Beginning with the line that holds "无相炼狱 | 08:10 |", set down each line of the data below through the very last, exactly as given, and nothing beyond that.

_ _ _ _ _ _ _

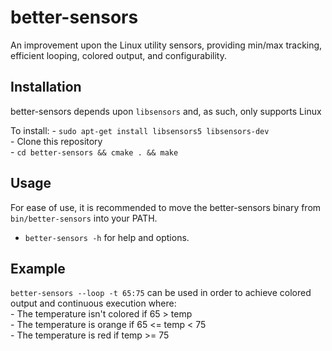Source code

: # better-sensors
An improvement upon the Linux utility sensors, providing min/max tracking, efficient looping, colored output, and configurability.

## Installation
  better-sensors depends upon `libsensors` and, as such, only supports Linux
  
  To install:
    - `sudo apt-get install libsensors5 libsensors-dev`  
    - Clone this repository  
    - `cd better-sensors && cmake . && make`
    
## Usage
  For ease of use, it is recommended to move the better-sensors binary from `bin/better-sensors` into your PATH.
  - `better-sensors -h` for help and options.
  
## Example
  `better-sensors --loop -t 65:75` can be used in order to achieve colored output and continuous execution where:  
    - The temperature isn't colored if 65 > temp  
    - The temperature is orange if 65 <= temp < 75  
    - The temperature is red if temp >= 75  
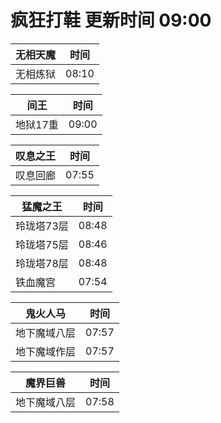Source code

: # 疯狂打鞋 更新时间 09:00

| 无相天魔   | 时间    |
|--------|-------|
| 无相炼狱 | 08:10 |

| 间王   | 时间    |
|--------|-------|
| 地狱17重 | 09:00 |

| 叹息之王   | 时间    |
|--------|-------|
| 叹息回廊 | 07:55 |

| 猛魔之王   | 时间    |
|--------|-------|
| 玲珑塔73层 | 08:48 |
| 玲珑塔75层 | 08:46 |
| 玲珑塔78层 | 08:48 |
| 铁血魔宫 | 07:54 |

| 鬼火人马   | 时间    |
|--------|-------|
| 地下魔域八层 | 07:57 |
| 地下魔域作层 | 07:57 |

| 魔界巨兽   | 时间    |
|--------|-------|
| 地下魔域八层 | 07:58 |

_ _ _ _ _ _ _

● **Answer area**
| 无相炼狱 | 08:10 |

| 间王   | 时间    |
|--------|-------|
| 地狱17重 | 09:00 |

| 叹息之王   | 时间    |
|--------|-------|
| 叹息回廊 | 07:55 |

| 猛魔之王   | 时间    |
|--------|-------|
| 玲珑塔73层 | 08:48 |
| 玲珑塔75层 | 08:46 |
| 玲珑塔78层 | 08:48 |
| 铁血魔宫 | 07:54 |

| 鬼火人马   | 时间    |
|--------|-------|
| 地下魔域八层 | 07:57 |
| 地下魔域作层 | 07:57 |

| 魔界巨兽   | 时间    |
|--------|-------|
| 地下魔域八层 | 07:58 |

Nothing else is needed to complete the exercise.